[Intel-gfx] [PATCH 08/11] drm/i915: Keep timeline HWSP allocated until the system is idle

Wed Jan 30 17:54:51 UTC 2019

On 30/01/2019 02:19, Chris Wilson wrote:
> In preparation for enabling HW semaphores, we need to keep in flight
> timeline HWSP alive until the entire system is idle, as any other
> timeline active on the GPU may still refer back to the already retired
> timeline. We both have to delay recycling available cachelines and
> unpinning old HWSP until the next idle point (i.e. on parking).
> 
> That we have to keep the HWSP alive for external references on HW raises
> an interesting conundrum. On a busy system, we may never see a global
> idle point, essentially meaning the resource will be leaking until we
> are forced to sleep.

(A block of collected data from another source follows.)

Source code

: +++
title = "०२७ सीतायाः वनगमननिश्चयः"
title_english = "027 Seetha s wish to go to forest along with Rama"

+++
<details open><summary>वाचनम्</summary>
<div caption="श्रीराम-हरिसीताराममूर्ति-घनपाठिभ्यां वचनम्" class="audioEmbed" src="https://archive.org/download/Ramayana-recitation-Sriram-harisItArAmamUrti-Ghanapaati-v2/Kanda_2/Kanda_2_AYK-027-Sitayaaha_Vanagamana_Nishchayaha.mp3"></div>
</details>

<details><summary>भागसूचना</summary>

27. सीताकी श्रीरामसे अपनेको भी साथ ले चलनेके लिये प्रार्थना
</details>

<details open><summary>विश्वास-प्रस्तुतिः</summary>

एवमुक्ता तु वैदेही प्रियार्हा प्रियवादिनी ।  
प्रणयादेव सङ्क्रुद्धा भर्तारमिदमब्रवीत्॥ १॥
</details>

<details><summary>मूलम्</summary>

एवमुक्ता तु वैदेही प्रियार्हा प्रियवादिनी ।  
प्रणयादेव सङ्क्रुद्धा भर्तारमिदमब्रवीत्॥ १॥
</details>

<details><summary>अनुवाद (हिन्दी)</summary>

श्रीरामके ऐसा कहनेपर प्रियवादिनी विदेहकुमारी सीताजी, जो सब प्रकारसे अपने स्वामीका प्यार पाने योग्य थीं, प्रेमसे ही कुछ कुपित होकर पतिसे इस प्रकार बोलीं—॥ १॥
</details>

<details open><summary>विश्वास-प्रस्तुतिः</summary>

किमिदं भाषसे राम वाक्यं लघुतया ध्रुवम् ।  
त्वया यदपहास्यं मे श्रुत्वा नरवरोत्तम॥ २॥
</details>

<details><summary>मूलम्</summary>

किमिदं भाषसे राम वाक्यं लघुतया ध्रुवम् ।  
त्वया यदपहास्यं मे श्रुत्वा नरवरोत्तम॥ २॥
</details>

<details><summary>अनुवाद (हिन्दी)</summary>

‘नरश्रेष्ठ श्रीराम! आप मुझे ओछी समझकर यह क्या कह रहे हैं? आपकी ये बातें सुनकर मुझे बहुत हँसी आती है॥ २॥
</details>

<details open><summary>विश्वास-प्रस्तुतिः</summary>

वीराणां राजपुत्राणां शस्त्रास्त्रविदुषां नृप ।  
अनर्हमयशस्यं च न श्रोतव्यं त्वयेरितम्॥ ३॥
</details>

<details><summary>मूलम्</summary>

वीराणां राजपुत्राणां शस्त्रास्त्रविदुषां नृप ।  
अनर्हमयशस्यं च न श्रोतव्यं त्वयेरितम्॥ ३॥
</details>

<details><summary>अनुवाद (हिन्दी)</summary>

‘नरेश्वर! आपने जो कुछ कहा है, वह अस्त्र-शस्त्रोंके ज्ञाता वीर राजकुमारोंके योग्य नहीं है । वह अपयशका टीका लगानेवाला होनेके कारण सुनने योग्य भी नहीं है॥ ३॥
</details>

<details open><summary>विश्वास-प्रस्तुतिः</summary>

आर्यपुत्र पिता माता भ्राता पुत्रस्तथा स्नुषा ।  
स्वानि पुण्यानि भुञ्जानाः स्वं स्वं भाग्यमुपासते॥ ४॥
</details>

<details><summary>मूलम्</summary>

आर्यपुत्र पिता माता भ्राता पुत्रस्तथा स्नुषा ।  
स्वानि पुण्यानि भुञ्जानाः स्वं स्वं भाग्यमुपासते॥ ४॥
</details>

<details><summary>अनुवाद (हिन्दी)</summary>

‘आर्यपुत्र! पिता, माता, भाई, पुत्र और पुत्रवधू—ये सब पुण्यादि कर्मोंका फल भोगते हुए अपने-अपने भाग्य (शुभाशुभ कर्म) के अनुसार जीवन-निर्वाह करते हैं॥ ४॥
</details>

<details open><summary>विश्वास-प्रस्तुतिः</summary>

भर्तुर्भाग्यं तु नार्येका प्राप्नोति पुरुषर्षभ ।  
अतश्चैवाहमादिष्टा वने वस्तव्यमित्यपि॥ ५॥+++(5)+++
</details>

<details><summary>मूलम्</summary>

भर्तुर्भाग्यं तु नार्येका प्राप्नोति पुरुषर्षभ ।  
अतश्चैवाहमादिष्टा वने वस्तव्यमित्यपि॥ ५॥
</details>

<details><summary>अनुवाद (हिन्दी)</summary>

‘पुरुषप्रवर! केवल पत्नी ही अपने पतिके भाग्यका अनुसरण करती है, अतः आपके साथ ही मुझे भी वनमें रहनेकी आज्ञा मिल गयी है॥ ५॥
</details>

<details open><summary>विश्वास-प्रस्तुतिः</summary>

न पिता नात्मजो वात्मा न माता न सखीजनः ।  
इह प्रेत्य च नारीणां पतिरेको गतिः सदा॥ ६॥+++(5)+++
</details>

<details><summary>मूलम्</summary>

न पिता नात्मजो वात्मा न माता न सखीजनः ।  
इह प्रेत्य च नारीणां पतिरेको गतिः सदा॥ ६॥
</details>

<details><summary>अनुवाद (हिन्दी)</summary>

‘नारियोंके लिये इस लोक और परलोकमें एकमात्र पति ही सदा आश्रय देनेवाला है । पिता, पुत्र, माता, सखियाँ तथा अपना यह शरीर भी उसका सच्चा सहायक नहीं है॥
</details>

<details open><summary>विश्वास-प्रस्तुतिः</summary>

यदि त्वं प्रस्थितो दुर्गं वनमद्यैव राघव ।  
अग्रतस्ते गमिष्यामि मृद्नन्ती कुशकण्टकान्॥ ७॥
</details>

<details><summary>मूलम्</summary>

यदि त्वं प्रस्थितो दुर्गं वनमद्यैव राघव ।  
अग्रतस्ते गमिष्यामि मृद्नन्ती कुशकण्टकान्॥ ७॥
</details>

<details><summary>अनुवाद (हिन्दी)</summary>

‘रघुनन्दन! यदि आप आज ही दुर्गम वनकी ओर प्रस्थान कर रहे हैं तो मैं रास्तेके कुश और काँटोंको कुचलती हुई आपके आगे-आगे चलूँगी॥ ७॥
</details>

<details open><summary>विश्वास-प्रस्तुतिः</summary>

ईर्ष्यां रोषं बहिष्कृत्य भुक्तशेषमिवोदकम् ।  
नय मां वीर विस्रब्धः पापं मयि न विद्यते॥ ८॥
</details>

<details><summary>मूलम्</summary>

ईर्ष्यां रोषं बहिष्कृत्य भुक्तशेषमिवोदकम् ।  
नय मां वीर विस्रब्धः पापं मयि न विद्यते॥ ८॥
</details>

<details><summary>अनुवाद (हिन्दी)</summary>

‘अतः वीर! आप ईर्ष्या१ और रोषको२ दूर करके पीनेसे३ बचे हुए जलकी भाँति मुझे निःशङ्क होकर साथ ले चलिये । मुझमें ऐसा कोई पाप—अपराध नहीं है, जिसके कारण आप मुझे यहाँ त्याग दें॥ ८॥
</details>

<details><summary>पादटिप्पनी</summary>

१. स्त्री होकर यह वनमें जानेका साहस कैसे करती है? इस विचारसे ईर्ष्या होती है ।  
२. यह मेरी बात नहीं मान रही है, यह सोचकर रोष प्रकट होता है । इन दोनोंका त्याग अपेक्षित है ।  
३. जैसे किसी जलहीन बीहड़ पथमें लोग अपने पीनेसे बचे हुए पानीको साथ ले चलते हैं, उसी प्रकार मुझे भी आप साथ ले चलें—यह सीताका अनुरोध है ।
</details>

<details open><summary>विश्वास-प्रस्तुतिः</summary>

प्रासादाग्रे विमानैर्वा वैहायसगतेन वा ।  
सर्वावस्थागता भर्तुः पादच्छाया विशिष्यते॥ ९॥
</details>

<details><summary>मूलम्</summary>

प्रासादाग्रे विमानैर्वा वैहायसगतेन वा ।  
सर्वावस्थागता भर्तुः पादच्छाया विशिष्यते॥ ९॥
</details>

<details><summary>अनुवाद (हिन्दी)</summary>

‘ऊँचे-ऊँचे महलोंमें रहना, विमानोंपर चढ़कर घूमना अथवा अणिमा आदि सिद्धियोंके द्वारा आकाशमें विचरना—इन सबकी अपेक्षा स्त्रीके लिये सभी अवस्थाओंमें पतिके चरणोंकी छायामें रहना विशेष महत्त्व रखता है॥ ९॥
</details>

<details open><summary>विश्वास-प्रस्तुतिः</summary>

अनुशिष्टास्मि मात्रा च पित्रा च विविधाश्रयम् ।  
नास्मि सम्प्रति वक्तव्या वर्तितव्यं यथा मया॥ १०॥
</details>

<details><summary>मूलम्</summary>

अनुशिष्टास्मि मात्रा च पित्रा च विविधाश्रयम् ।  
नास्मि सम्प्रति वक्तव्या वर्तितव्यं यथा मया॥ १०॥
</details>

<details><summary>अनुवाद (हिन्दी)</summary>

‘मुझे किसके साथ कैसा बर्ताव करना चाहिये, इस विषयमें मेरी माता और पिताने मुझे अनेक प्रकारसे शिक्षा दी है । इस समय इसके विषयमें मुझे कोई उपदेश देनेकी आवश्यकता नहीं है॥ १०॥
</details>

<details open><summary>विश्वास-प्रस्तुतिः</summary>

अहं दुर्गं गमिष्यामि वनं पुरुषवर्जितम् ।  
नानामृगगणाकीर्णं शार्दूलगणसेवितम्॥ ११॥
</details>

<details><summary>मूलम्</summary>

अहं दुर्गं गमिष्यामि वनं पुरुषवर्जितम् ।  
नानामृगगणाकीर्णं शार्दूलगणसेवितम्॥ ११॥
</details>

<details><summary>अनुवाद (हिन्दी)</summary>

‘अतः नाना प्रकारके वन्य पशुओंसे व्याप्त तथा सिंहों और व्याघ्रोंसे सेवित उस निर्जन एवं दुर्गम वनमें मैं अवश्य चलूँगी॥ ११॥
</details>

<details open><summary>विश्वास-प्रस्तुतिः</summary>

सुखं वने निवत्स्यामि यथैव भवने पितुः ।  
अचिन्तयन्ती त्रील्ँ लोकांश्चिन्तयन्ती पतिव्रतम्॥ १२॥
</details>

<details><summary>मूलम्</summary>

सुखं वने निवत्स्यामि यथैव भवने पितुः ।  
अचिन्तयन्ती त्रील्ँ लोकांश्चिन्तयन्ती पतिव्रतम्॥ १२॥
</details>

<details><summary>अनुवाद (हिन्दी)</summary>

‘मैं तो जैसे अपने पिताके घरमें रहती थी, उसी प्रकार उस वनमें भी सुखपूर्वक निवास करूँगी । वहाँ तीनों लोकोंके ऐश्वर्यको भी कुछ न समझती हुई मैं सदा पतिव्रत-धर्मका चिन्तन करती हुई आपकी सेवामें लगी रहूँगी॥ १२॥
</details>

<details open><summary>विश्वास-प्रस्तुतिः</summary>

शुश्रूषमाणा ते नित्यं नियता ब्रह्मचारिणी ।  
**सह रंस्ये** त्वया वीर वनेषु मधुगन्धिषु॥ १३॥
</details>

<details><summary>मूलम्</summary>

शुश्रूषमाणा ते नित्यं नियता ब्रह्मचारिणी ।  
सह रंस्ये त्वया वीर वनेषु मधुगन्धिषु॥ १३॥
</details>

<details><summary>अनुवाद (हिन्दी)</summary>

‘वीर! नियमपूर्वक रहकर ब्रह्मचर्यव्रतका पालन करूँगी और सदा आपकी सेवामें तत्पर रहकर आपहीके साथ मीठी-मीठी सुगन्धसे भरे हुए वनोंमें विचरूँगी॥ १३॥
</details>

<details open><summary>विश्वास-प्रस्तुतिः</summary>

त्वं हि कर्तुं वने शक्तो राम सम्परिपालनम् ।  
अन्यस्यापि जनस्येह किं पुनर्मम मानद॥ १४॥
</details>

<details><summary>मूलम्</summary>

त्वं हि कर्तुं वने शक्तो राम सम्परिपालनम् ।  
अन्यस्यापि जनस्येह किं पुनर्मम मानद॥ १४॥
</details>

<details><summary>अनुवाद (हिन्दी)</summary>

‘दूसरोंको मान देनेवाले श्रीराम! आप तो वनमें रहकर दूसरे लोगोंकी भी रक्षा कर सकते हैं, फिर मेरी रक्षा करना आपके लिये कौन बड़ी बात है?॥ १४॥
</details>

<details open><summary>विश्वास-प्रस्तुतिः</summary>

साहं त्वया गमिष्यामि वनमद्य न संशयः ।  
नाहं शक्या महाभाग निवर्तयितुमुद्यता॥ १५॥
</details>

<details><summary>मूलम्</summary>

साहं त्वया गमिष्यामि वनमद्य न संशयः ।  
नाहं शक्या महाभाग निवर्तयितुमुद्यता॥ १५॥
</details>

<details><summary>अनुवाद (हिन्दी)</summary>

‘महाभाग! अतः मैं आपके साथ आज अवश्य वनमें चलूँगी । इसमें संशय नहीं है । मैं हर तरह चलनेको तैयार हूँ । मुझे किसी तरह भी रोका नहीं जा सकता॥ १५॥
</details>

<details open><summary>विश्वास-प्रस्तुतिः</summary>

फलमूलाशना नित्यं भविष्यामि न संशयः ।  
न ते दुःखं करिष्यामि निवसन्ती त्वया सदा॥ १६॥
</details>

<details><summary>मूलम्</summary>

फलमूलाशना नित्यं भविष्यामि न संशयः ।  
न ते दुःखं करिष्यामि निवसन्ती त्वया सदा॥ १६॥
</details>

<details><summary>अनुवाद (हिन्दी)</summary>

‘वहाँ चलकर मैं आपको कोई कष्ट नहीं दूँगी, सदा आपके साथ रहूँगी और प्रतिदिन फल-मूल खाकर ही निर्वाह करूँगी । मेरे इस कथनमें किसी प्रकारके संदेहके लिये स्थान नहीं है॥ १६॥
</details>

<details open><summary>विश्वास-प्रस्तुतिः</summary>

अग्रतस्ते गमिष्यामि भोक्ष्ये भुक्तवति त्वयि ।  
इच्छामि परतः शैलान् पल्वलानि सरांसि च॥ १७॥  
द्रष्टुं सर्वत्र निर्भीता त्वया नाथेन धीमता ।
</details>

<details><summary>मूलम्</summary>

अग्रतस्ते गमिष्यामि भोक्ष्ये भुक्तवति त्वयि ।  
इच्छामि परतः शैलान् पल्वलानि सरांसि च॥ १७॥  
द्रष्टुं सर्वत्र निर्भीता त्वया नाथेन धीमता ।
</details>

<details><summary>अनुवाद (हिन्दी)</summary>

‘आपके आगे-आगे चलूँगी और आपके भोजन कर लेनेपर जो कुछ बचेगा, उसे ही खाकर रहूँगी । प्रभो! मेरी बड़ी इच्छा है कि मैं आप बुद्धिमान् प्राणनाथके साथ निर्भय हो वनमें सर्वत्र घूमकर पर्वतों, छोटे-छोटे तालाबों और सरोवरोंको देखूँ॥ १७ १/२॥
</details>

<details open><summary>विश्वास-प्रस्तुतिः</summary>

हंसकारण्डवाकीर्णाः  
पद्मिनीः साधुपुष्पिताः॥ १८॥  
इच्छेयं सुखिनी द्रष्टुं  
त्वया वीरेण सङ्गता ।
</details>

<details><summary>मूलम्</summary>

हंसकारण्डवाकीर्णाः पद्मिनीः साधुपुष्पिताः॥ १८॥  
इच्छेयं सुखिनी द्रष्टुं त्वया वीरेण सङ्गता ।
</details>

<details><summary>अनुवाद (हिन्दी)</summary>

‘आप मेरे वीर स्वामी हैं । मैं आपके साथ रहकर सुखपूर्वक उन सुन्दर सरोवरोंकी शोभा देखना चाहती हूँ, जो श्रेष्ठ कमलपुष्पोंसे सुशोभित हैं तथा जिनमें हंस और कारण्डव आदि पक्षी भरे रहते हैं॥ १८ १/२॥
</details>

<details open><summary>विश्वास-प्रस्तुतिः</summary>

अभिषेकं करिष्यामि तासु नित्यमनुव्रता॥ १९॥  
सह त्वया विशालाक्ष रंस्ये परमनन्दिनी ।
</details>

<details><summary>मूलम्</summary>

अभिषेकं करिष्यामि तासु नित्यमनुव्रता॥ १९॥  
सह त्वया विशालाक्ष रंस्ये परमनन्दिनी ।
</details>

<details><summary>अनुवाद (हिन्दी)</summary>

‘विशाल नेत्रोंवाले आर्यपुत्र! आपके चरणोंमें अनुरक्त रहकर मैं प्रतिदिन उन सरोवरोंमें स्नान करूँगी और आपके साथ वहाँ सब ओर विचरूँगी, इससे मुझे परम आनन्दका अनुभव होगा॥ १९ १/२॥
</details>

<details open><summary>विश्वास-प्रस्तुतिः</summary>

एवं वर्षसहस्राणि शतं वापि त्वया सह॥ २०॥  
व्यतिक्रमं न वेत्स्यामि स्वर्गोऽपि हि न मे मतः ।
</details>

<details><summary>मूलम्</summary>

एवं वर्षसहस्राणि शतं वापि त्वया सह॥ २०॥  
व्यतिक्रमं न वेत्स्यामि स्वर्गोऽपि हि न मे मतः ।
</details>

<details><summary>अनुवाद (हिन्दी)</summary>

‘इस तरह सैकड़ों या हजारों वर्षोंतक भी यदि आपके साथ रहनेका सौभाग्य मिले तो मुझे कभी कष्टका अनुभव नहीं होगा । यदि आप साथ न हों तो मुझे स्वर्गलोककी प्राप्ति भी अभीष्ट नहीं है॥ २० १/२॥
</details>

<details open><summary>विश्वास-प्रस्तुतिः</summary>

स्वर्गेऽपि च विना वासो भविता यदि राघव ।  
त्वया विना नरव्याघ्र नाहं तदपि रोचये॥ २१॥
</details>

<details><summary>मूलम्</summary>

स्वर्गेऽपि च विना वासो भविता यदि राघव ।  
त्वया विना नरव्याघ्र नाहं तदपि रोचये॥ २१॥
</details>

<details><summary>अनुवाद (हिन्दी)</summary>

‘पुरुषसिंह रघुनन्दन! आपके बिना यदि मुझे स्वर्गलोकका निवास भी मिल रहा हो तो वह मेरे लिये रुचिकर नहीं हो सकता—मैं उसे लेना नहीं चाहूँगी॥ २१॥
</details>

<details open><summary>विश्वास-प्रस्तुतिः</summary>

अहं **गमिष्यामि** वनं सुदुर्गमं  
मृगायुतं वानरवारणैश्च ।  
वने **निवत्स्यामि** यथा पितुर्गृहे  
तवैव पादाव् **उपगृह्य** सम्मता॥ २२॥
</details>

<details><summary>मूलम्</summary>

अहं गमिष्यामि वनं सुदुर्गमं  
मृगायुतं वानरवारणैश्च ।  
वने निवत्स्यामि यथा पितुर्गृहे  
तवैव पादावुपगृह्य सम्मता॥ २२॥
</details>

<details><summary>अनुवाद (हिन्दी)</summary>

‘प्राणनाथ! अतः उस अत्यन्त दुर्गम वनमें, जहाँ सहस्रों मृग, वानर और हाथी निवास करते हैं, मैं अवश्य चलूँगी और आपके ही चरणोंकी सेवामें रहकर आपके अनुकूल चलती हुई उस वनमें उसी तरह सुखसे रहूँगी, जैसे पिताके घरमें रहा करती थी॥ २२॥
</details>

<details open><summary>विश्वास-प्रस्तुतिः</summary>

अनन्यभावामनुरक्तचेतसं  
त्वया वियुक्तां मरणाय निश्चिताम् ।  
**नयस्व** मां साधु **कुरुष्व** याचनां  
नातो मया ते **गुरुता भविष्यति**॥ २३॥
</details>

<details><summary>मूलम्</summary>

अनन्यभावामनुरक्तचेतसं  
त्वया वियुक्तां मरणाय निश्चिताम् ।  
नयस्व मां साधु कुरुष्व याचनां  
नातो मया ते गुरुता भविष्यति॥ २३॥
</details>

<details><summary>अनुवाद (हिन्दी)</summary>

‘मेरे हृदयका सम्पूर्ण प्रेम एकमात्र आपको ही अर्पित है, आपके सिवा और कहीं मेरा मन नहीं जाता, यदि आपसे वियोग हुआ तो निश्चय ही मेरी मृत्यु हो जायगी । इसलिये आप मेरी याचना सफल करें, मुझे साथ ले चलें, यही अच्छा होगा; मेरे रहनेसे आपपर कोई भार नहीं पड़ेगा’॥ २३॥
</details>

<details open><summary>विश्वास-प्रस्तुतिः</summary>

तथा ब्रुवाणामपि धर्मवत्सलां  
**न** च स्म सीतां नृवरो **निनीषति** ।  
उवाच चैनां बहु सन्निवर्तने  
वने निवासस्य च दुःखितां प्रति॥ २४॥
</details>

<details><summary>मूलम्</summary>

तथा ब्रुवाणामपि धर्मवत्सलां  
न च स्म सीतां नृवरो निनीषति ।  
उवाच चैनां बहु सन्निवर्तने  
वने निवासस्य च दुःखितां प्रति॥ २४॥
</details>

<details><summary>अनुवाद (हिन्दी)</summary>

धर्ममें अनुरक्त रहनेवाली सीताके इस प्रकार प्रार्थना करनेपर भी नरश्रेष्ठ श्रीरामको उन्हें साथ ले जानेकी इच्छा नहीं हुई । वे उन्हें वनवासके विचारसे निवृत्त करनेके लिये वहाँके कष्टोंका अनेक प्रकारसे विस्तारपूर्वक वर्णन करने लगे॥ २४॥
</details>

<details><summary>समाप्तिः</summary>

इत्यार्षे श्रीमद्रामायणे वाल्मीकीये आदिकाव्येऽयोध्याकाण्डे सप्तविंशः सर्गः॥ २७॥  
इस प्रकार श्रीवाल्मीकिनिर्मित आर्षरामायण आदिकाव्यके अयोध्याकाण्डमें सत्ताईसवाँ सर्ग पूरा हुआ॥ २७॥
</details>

What we need is a set of RCU primitives for the GPU!
> This should also help mitigate the resource starvation issues
> promulgating from keeping all logical state pinned until idle (instead
> of as currently handled until the next context switch).
> 
> v2: Use idle barriers to free stale HWSP as soon as all current requests
> are idle, rather than rely on the system reaching a global idle point.
> (Tvrtko)
> v3: Replace the idle barrier with read locks.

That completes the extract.